It has been a year...I quit my managerial job and decided to look after the boys. I have always been competitive my whole life. Loved the struggle going to the top. Loved what I have achieved.
All my life, I have been struggling to keep an image my parents took from me. I never actually had an image. I just made it up so I can be somebody someday. And now, while I am into it...I have to give it up so I can give my kids my time and my love.
But I guess managing something else is easier than managing your own home. First, you get paid for being a manager. Second, you have an OFF day. Third, there are break times. And Lastly, after 8 hours, your done, or they pay extra. Being a Stay at Home mom, is a 24 hour job. No promotions. No break times. Not even Lunch breaks. No salary.Just a smile from your kids which is more than enough.
Coming from a very hectic, competitive corporate world....the first few weeks after quitting my job was a relief. Nobody calls me and asks for an update early in the morning. Nobody calls me while on a roller coaster ride to track the progress of an ongoing transaction with a somewhat BIG Client. Nobody bothers if I woke up later than the usual....Just a chilled out atmosphere....relax.....until........

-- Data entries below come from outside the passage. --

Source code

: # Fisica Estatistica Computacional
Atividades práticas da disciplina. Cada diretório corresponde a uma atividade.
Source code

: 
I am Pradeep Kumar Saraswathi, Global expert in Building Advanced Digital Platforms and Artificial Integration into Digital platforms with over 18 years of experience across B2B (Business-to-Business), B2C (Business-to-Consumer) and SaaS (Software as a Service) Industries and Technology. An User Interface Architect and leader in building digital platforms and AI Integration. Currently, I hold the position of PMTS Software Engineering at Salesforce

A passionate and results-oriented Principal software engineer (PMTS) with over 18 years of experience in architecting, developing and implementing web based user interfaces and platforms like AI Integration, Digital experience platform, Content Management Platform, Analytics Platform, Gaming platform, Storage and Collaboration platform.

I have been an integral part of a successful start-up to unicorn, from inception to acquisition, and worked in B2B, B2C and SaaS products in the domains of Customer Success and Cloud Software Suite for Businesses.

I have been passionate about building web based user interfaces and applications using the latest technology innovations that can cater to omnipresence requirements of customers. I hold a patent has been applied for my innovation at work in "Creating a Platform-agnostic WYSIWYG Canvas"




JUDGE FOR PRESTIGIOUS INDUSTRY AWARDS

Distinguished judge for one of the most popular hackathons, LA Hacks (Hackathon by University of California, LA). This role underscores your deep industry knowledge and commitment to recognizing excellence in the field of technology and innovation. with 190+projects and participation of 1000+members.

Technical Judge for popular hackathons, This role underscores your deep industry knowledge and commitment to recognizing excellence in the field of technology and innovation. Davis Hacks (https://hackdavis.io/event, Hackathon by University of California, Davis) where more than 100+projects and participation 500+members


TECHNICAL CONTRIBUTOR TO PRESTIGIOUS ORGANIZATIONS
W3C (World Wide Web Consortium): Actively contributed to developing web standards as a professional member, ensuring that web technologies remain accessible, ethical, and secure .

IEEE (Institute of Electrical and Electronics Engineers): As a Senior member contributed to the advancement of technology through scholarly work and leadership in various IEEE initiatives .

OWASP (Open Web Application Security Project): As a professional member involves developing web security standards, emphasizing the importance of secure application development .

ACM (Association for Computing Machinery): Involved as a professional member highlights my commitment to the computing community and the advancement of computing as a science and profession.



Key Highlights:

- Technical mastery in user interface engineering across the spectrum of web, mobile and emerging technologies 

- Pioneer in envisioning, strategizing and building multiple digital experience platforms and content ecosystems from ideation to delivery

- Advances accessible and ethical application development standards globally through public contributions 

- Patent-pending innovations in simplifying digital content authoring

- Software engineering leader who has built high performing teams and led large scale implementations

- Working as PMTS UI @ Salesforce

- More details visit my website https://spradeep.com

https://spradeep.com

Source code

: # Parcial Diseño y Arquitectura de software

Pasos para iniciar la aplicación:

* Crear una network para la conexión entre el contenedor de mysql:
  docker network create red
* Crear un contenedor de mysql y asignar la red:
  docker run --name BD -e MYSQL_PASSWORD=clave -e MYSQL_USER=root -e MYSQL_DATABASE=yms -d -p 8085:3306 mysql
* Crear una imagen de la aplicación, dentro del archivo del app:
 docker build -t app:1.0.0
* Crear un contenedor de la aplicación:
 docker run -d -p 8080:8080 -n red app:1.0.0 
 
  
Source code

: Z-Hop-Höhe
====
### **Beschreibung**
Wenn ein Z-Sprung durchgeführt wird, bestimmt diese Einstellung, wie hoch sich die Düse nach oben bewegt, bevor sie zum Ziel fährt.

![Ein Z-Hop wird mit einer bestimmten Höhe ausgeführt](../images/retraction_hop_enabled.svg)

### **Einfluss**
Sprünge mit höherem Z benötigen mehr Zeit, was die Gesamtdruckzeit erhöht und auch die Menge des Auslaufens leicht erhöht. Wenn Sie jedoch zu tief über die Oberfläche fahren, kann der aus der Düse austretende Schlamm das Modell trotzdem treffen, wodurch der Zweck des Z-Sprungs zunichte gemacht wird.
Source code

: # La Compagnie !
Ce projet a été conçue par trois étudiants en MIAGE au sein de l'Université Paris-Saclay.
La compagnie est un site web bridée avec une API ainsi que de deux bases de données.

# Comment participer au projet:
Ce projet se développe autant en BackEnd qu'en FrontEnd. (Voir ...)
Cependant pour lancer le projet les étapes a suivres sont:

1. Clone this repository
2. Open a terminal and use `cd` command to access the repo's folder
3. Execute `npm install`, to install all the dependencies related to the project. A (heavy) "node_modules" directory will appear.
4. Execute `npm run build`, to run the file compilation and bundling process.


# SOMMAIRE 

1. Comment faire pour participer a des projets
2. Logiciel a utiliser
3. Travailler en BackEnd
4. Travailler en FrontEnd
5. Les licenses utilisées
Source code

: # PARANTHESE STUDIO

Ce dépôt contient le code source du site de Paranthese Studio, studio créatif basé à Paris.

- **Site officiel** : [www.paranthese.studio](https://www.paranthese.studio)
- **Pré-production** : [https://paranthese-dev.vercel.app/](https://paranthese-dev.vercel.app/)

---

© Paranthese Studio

Well you have to ready the breakfast for the boys, fix their school uniforms, fix the bed, get the groceries, do the laundry, clean the house and the worst...you do it ALL ALONE....
As a mom, I sometimes cry over things undone because of fatigue. I get frustrated from the things that are happening out of control, because in reality, not everything can be under your control. And the truth, I am ready to give up and go back to work until i realized that....
It was nice being cuddled by the boys before they go to sleep. It was nice that all your little boy needs to take away his pain is to place your hand where ever it was. It was so nice that they depended on you so much that you feel that you have become the most important person in the world rather than thinking that you have been demoted from a manager to a "just a mom" status. It was so nice that no matter how bad your cooking is, after a while, they missed the dishes you cook. It was so nice to think that everyone can be whatever they want but not everyone can be THE MOM.